The biggest thing that stands out in my mind about America is the promise of America—the promise that it will always stand up for liberty, for freedom and for the pursuit of happiness, not just for its own people but for others beyond its shores. I go back to what I mentioned at the start—me standing on a chilly winter's day, in a queue, having driven hours to get to Springfield, waiting to have a look inside a place that was home to one of the greatest American presidents we have ever known, Abraham Lincoln. In this day and age some might consider that house to be tiny, but it proved to be a massive formative backdrop for someone who not only did so much for his own country but also inspired others in other corners of the world. Tested by the savagery of a civil war, Lincoln held his country together by ensuring that its promise of freedom and liberty wouldn't be compromised. It was his efforts that I thought of as I walked to see another memorial in Washington DC—the face of Martin Luther King etched out in stone standing proudly in that nation's capital. It has been a shining beacon—as much as that description has become commonplace. I think of the words of one woman sitting at the feet of another:
"Keep, ancient lands, your storied pomp!" cries she
With silent lips. "Give me your tired, your poor,
Your huddled masses yearning to breathe free,
The wretched refuse of your teeming shore.
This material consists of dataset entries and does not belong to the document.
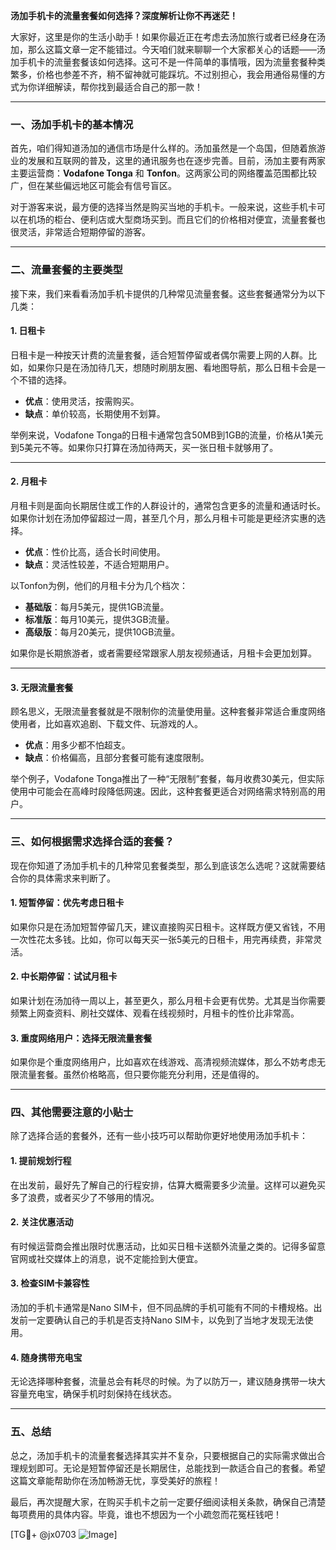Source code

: **汤加手机卡的流量套餐如何选择？深度解析让你不再迷茫！**

大家好，这里是你的生活小助手！如果你最近正在考虑去汤加旅行或者已经身在汤加，那么这篇文章一定不能错过。今天咱们就来聊聊一个大家都关心的话题——汤加手机卡的流量套餐该如何选择。这可不是一件简单的事情哦，因为流量套餐种类繁多，价格也参差不齐，稍不留神就可能踩坑。不过别担心，我会用通俗易懂的方式为你详细解读，帮你找到最适合自己的那一款！

---

### **一、汤加手机卡的基本情况**
首先，咱们得知道汤加的通信市场是什么样的。汤加虽然是一个岛国，但随着旅游业的发展和互联网的普及，这里的通讯服务也在逐步完善。目前，汤加主要有两家主要运营商：**Vodafone Tonga** 和 **Tonfon**。这两家公司的网络覆盖范围都比较广，但在某些偏远地区可能会有信号盲区。

对于游客来说，最方便的选择当然是购买当地的手机卡。一般来说，这些手机卡可以在机场的柜台、便利店或大型商场买到。而且它们的价格相对便宜，流量套餐也很灵活，非常适合短期停留的游客。

---

### **二、流量套餐的主要类型**
接下来，我们来看看汤加手机卡提供的几种常见流量套餐。这些套餐通常分为以下几类：

#### 1. **日租卡**
日租卡是一种按天计费的流量套餐，适合短暂停留或者偶尔需要上网的人群。比如，如果你只是在汤加待几天，想随时刷朋友圈、看地图导航，那么日租卡会是一个不错的选择。

- **优点**：使用灵活，按需购买。
- **缺点**：单价较高，长期使用不划算。

举例来说，Vodafone Tonga的日租卡通常包含50MB到1GB的流量，价格从1美元到5美元不等。如果你只打算在汤加待两天，买一张日租卡就够用了。

---

#### 2. **月租卡**
月租卡则是面向长期居住或工作的人群设计的，通常包含更多的流量和通话时长。如果你计划在汤加停留超过一周，甚至几个月，那么月租卡可能是更经济实惠的选择。

- **优点**：性价比高，适合长时间使用。
- **缺点**：灵活性较差，不适合短期用户。

以Tonfon为例，他们的月租卡分为几个档次：
- **基础版**：每月5美元，提供1GB流量。
- **标准版**：每月10美元，提供3GB流量。
- **高级版**：每月20美元，提供10GB流量。

如果你是长期旅游者，或者需要经常跟家人朋友视频通话，月租卡会更加划算。

---

#### 3. **无限流量套餐**
顾名思义，无限流量套餐就是不限制你的流量使用量。这种套餐非常适合重度网络使用者，比如喜欢追剧、下载文件、玩游戏的人。

- **优点**：用多少都不怕超支。
- **缺点**：价格偏高，且部分套餐可能有速度限制。

举个例子，Vodafone Tonga推出了一种“无限制”套餐，每月收费30美元，但实际使用中可能会在高峰时段降低网速。因此，这种套餐更适合对网络需求特别高的用户。

---

### **三、如何根据需求选择合适的套餐？**
现在你知道了汤加手机卡的几种常见套餐类型，那么到底该怎么选呢？这就需要结合你的具体需求来判断了。

#### 1. **短暂停留：优先考虑日租卡**
如果你只是在汤加短暂停留几天，建议直接购买日租卡。这样既方便又省钱，不用一次性花太多钱。比如，你可以每天买一张5美元的日租卡，用完再续费，非常灵活。

#### 2. **中长期停留：试试月租卡**
如果计划在汤加待一周以上，甚至更久，那么月租卡会更有优势。尤其是当你需要频繁上网查资料、刷社交媒体、观看在线视频时，月租卡的性价比非常高。

#### 3. **重度网络用户：选择无限流量套餐**
如果你是个重度网络用户，比如喜欢在线游戏、高清视频流媒体，那么不妨考虑无限流量套餐。虽然价格略高，但只要你能充分利用，还是值得的。

---

### **四、其他需要注意的小贴士**
除了选择合适的套餐外，还有一些小技巧可以帮助你更好地使用汤加手机卡：

#### 1. **提前规划行程**
在出发前，最好先了解自己的行程安排，估算大概需要多少流量。这样可以避免买多了浪费，或者买少了不够用的情况。

#### 2. **关注优惠活动**
有时候运营商会推出限时优惠活动，比如买日租卡送额外流量之类的。记得多留意官网或社交媒体上的消息，说不定能捡到大便宜。

#### 3. **检查SIM卡兼容性**
汤加的手机卡通常是Nano SIM卡，但不同品牌的手机可能有不同的卡槽规格。出发前一定要确认自己的手机是否支持Nano SIM卡，以免到了当地才发现无法使用。

#### 4. **随身携带充电宝**
无论选择哪种套餐，流量总会有耗尽的时候。为了以防万一，建议随身携带一块大容量充电宝，确保手机时刻保持在线状态。

---

### **五、总结**
总之，汤加手机卡的流量套餐选择其实并不复杂，只要根据自己的实际需求做出合理规划即可。无论是短暂停留还是长期居住，总能找到一款适合自己的套餐。希望这篇文章能帮助你在汤加畅游无忧，享受美好的旅程！

最后，再次提醒大家，在购买手机卡之前一定要仔细阅读相关条款，确保自己清楚每项费用的具体内容。毕竟，谁也不想因为一个小疏忽而花冤枉钱吧！

[TG💪+ @jx0703 ![Image](https://github.com/user-attachments/assets/dbca1d08-cadb-493c-b0ec-ad6f7a83f270)]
Send these, the homeless, tempest-tost to me,
I lift my lamp beside the golden door!"
Then many years later I hear these words in an angry hall in December 2015—another man trashing the lines of that sonnet with words that crack across the globe: 'Donald J Trump is calling for a total and complete shutdown of Muslims entering the United States until our country's representatives can figure out what is going on.' I can't believe this is where this great country has got to—that it exercises that ban and that it shuts out people on the basis of faith.
I visited the country at that point in time before the inauguration, friends saying to me that it was probably premature to think that it was not right to visit again some time later. But I think it's wrong that a nation that promises so much in freedom can shut out people on the basis of faith and do it in that way. It is wrong. It is against what America stands for. I think of the words of Paul Keating when he said that 'once they have pawned the crown, it's hard to reclaim the inheritance'. He is right. What America is doing to itself and the way that it's behaving is disappointing to so many of its friends. I can't see myself going back to America while this is being maintained. I cannot think of people like me, of my faith, being taken out in front of their children in a line and queuing up to visit the States, just on the basis of faith. America, I think the world of you. But I and people like me cannot be shamed by you. This is not the promise of the America we love. America is better than this.